[Directions] Transcribe the entries below without changing a word, and omit every picture.

[Plain-text document sources]
-*-

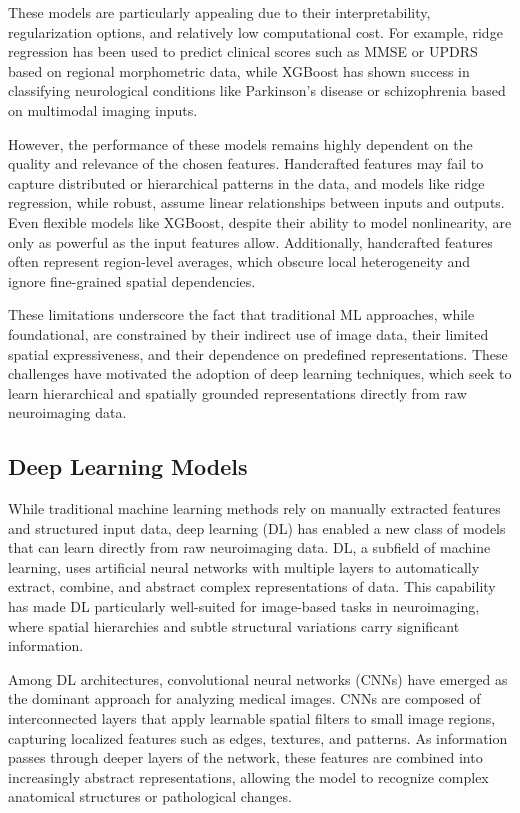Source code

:These models are particularly appealing due to their interpretability, regularization options, and relatively low computational cost. For example, ridge regression has been used to predict clinical scores such as MMSE or UPDRS based on regional morphometric data, while XGBoost has shown success in classifying neurological conditions like Parkinson’s disease or schizophrenia based on multimodal imaging inputs.

However, the performance of these models remains highly dependent on the quality and relevance of the chosen features. Handcrafted features may fail to capture distributed or hierarchical patterns in the data, and models like ridge regression, while robust, assume linear relationships between inputs and outputs. Even flexible models like XGBoost, despite their ability to model nonlinearity, are only as powerful as the input features allow. Additionally, handcrafted features often represent region-level averages, which obscure local heterogeneity and ignore fine-grained spatial dependencies.

These limitations underscore the fact that traditional ML approaches, while foundational, are constrained by their indirect use of image data, their limited spatial expressiveness, and their dependence on predefined representations. These challenges have motivated the adoption of deep learning techniques, which seek to learn hierarchical and spatially grounded representations directly from raw neuroimaging data.

\subsection{Deep Learning Models}
While traditional machine learning methods rely on manually extracted features and structured input data, deep learning (DL) has enabled a new class of models that can learn directly from raw neuroimaging data. DL, a subfield of machine learning, uses artificial neural networks with multiple layers to automatically extract, combine, and abstract complex representations of data. This capability has made DL particularly well-suited for image-based tasks in neuroimaging, where spatial hierarchies and subtle structural variations carry significant information.

Among DL architectures, convolutional neural networks (CNNs) have emerged as the dominant approach for analyzing medical images. CNNs are composed of interconnected layers that apply learnable spatial filters to small image regions, capturing localized features such as edges, textures, and patterns. As information passes through deeper layers of the network, these features are combined into increasingly abstract representations, allowing the model to recognize complex anatomical structures or pathological changes.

-*-

[Result for this exercise]
Source code

:These models are particularly appealing due to their interpretability, regularization options, and relatively low computational cost. For example, ridge regression has been used to predict clinical scores such as MMSE or UPDRS based on regional morphometric data, while XGBoost has shown success in classifying neurological conditions like Parkinson’s disease or schizophrenia based on multimodal imaging inputs.

However, the performance of these models remains highly dependent on the quality and relevance of the chosen features. Handcrafted features may fail to capture distributed or hierarchical patterns in the data, and models like ridge regression, while robust, assume linear relationships between inputs and outputs. Even flexible models like XGBoost, despite their ability to model nonlinearity, are only as powerful as the input features allow. Additionally, handcrafted features often represent region-level averages, which obscure local heterogeneity and ignore fine-grained spatial dependencies.

These limitations underscore the fact that traditional ML approaches, while foundational, are constrained by their indirect use of image data, their limited spatial expressiveness, and their dependence on predefined representations. These challenges have motivated the adoption of deep learning techniques, which seek to learn hierarchical and spatially grounded representations directly from raw neuroimaging data.

\subsection{Deep Learning Models}
While traditional machine learning methods rely on manually extracted features and structured input data, deep learning (DL) has enabled a new class of models that can learn directly from raw neuroimaging data. DL, a subfield of machine learning, uses artificial neural networks with multiple layers to automatically extract, combine, and abstract complex representations of data. This capability has made DL particularly well-suited for image-based tasks in neuroimaging, where spatial hierarchies and subtle structural variations carry significant information.

Among DL architectures, convolutional neural networks (CNNs) have emerged as the dominant approach for analyzing medical images. CNNs are composed of interconnected layers that apply learnable spatial filters to small image regions, capturing localized features such as edges, textures, and patterns. As information passes through deeper layers of the network, these features are combined into increasingly abstract representations, allowing the model to recognize complex anatomical structures or pathological changes.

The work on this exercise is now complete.